### What is required
Please return every record exactly as it appears.

### Records provided
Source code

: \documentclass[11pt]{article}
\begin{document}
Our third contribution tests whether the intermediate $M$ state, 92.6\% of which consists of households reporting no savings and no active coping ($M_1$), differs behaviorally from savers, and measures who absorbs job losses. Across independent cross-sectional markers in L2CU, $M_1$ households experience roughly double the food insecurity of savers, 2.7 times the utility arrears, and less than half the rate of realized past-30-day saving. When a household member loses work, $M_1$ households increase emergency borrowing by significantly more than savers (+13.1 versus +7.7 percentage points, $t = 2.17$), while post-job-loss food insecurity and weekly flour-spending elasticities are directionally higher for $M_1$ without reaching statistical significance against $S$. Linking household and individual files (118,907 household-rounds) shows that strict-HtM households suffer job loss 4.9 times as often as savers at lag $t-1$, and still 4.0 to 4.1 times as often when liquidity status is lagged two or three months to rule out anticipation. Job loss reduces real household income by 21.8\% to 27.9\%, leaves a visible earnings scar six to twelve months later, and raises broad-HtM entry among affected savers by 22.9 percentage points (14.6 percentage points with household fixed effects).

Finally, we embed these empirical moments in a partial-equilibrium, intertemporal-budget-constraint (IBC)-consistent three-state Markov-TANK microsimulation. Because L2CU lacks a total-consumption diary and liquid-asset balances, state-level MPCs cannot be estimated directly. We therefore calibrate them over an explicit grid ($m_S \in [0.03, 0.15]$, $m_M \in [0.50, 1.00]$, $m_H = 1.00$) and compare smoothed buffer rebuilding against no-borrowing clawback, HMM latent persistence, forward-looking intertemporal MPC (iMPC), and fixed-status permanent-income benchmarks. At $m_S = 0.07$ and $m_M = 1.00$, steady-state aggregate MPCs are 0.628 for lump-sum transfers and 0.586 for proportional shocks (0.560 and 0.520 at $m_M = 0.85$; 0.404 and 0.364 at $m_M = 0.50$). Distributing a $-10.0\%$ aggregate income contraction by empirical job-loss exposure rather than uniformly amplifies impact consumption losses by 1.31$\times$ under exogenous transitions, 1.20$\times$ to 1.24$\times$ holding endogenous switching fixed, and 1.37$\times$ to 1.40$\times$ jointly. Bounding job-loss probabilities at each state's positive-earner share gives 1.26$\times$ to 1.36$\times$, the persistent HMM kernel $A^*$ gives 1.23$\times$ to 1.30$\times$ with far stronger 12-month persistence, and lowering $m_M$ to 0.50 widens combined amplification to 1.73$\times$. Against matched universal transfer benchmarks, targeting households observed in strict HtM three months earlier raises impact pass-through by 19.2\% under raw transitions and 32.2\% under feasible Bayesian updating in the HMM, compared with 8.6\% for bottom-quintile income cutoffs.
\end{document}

### Result for this exercise
Source code

: \documentclass[11pt]{article}
\begin{document}
Our third contribution tests whether the intermediate $M$ state, 92.6\% of which consists of households reporting no savings and no active coping ($M_1$), differs behaviorally from savers, and measures who absorbs job losses. Across independent cross-sectional markers in L2CU, $M_1$ households experience roughly double the food insecurity of savers, 2.7 times the utility arrears, and less than half the rate of realized past-30-day saving. When a household member loses work, $M_1$ households increase emergency borrowing by significantly more than savers (+13.1 versus +7.7 percentage points, $t = 2.17$), while post-job-loss food insecurity and weekly flour-spending elasticities are directionally higher for $M_1$ without reaching statistical significance against $S$. Linking household and individual files (118,907 household-rounds) shows that strict-HtM households suffer job loss 4.9 times as often as savers at lag $t-1$, and still 4.0 to 4.1 times as often when liquidity status is lagged two or three months to rule out anticipation. Job loss reduces real household income by 21.8\% to 27.9\%, leaves a visible earnings scar six to twelve months later, and raises broad-HtM entry among affected savers by 22.9 percentage points (14.6 percentage points with household fixed effects).

Finally, we embed these empirical moments in a partial-equilibrium, intertemporal-budget-constraint (IBC)-consistent three-state Markov-TANK microsimulation. Because L2CU lacks a total-consumption diary and liquid-asset balances, state-level MPCs cannot be estimated directly. We therefore calibrate them over an explicit grid ($m_S \in [0.03, 0.15]$, $m_M \in [0.50, 1.00]$, $m_H = 1.00$) and compare smoothed buffer rebuilding against no-borrowing clawback, HMM latent persistence, forward-looking intertemporal MPC (iMPC), and fixed-status permanent-income benchmarks. At $m_S = 0.07$ and $m_M = 1.00$, steady-state aggregate MPCs are 0.628 for lump-sum transfers and 0.586 for proportional shocks (0.560 and 0.520 at $m_M = 0.85$; 0.404 and 0.364 at $m_M = 0.50$). Distributing a $-10.0\%$ aggregate income contraction by empirical job-loss exposure rather than uniformly amplifies impact consumption losses by 1.31$\times$ under exogenous transitions, 1.20$\times$ to 1.24$\times$ holding endogenous switching fixed, and 1.37$\times$ to 1.40$\times$ jointly. Bounding job-loss probabilities at each state's positive-earner share gives 1.26$\times$ to 1.36$\times$, the persistent HMM kernel $A^*$ gives 1.23$\times$ to 1.30$\times$ with far stronger 12-month persistence, and lowering $m_M$ to 0.50 widens combined amplification to 1.73$\times$. Against matched universal transfer benchmarks, targeting households observed in strict HtM three months earlier raises impact pass-through by 19.2\% under raw transitions and 32.2\% under feasible Bayesian updating in the HMM, compared with 8.6\% for bottom-quintile income cutoffs.
\end{document}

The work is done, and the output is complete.